# YOUR OBJECTIVE
With pictures left out, set down every record word for word.

┄┄┄┄┄┄┄┄┄┄

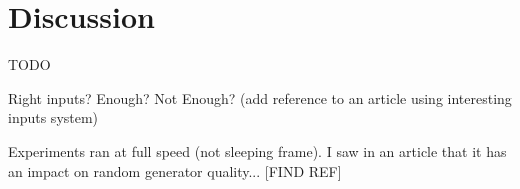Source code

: \section{Discussion}\label{section:discussion}

TODO

Right inputs? Enough? Not Enough? (add reference to an article using interesting inputs system)

Experiments ran at full speed (not sleeping frame). I saw in an article that it has an impact on random generator quality... [FIND REF]

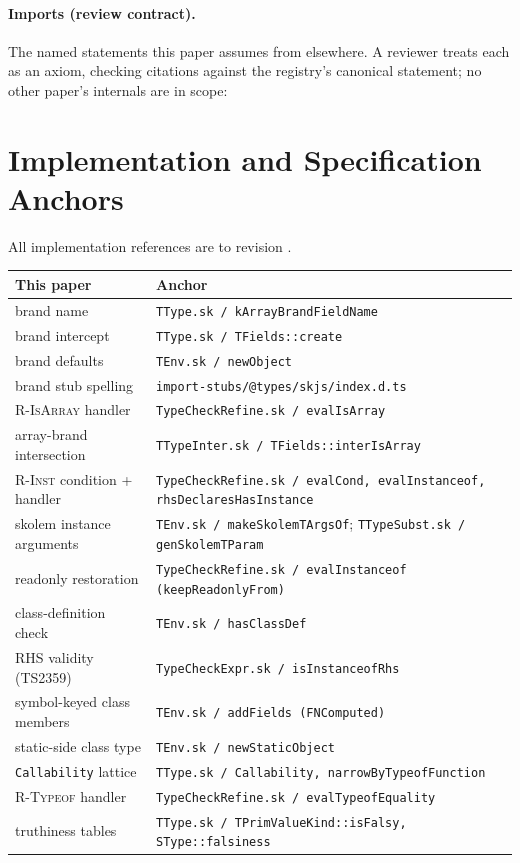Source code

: \documentclass[11pt]{article}
\begin{document}


\paragraph{Imports (review contract).}
The named statements this paper assumes from elsewhere. A reviewer treats
each as an axiom, checking citations against the registry's canonical
statement; no other paper's internals are in scope:



\appendix
\section{Implementation and Specification Anchors}
\label{app:anchors}

All implementation references are to revision \texttt{\skjspinhash}.

\begin{center}
\renewcommand{\arraystretch}{1.25}
\small
\begin{tabular}{@{}l@{\quad}l@{}}
\toprule
\textbf{This paper} & \textbf{Anchor} \\
\midrule
brand name & \texttt{TType.sk / kArrayBrandFieldName} \\
brand intercept & \texttt{TType.sk / TFields::create} \\
brand defaults & \texttt{TEnv.sk / newObject} \\
brand stub spelling & \texttt{import-stubs/@types/skjs/index.d.ts} \\
\textsc{R-IsArray} handler & \texttt{TypeCheckRefine.sk / evalIsArray} \\
array-brand intersection & \texttt{TTypeInter.sk /
  TFields::interIsArray} \\
\textsc{R-Inst} condition + handler & \texttt{TypeCheckRefine.sk / evalCond,
  evalInstanceof, rhsDeclaresHasInstance} \\
skolem instance arguments & \texttt{TEnv.sk / makeSkolemTArgsOf};
  \texttt{TTypeSubst.sk / genSkolemTParam} \\
readonly restoration & \texttt{TypeCheckRefine.sk /
  evalInstanceof (keepReadonlyFrom)} \\
class-definition check & \texttt{TEnv.sk / hasClassDef} \\
RHS validity (TS2359) & \texttt{TypeCheckExpr.sk / isInstanceofRhs} \\
symbol-keyed class members & \texttt{TEnv.sk / addFields (FNComputed)} \\
static-side class type & \texttt{TEnv.sk / newStaticObject} \\
\texttt{Callability} lattice & \texttt{TType.sk / Callability,
  narrowByTypeofFunction} \\
\textsc{R-Typeof} handler & \texttt{TypeCheckRefine.sk /
  evalTypeofEquality} \\
truthiness tables & \texttt{TType.sk / TPrimValueKind::isFalsy,
  SType::falsiness} \\
\bottomrule
\end{tabular}
\end{center}
\end{document}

┄┄┄┄┄┄┄┄┄┄

# RESPONSE TO THIS TASK
Source code

: \section{Discussion}\label{section:discussion}

TODO

Right inputs? Enough? Not Enough? (add reference to an article using interesting inputs system)

Experiments ran at full speed (not sleeping frame). I saw in an article that it has an impact on random generator quality... [FIND REF]

Source code

: \documentclass[11pt]{article}
\begin{document}


\paragraph{Imports (review contract).}
The named statements this paper assumes from elsewhere. A reviewer treats
each as an axiom, checking citations against the registry's canonical
statement; no other paper's internals are in scope:



\appendix
\section{Implementation and Specification Anchors}
\label{app:anchors}

All implementation references are to revision \texttt{\skjspinhash}.

\begin{center}
\renewcommand{\arraystretch}{1.25}
\small
\begin{tabular}{@{}l@{\quad}l@{}}
\toprule
\textbf{This paper} & \textbf{Anchor} \\
\midrule
brand name & \texttt{TType.sk / kArrayBrandFieldName} \\
brand intercept & \texttt{TType.sk / TFields::create} \\
brand defaults & \texttt{TEnv.sk / newObject} \\
brand stub spelling & \texttt{import-stubs/@types/skjs/index.d.ts} \\
\textsc{R-IsArray} handler & \texttt{TypeCheckRefine.sk / evalIsArray} \\
array-brand intersection & \texttt{TTypeInter.sk /
  TFields::interIsArray} \\
\textsc{R-Inst} condition + handler & \texttt{TypeCheckRefine.sk / evalCond,
  evalInstanceof, rhsDeclaresHasInstance} \\
skolem instance arguments & \texttt{TEnv.sk / makeSkolemTArgsOf};
  \texttt{TTypeSubst.sk / genSkolemTParam} \\
readonly restoration & \texttt{TypeCheckRefine.sk /
  evalInstanceof (keepReadonlyFrom)} \\
class-definition check & \texttt{TEnv.sk / hasClassDef} \\
RHS validity (TS2359) & \texttt{TypeCheckExpr.sk / isInstanceofRhs} \\
symbol-keyed class members & \texttt{TEnv.sk / addFields (FNComputed)} \\
static-side class type & \texttt{TEnv.sk / newStaticObject} \\
\texttt{Callability} lattice & \texttt{TType.sk / Callability,
  narrowByTypeofFunction} \\
\textsc{R-Typeof} handler & \texttt{TypeCheckRefine.sk /
  evalTypeofEquality} \\
truthiness tables & \texttt{TType.sk / TPrimValueKind::isFalsy,
  SType::falsiness} \\
\bottomrule
\end{tabular}
\end{center}
\end{document}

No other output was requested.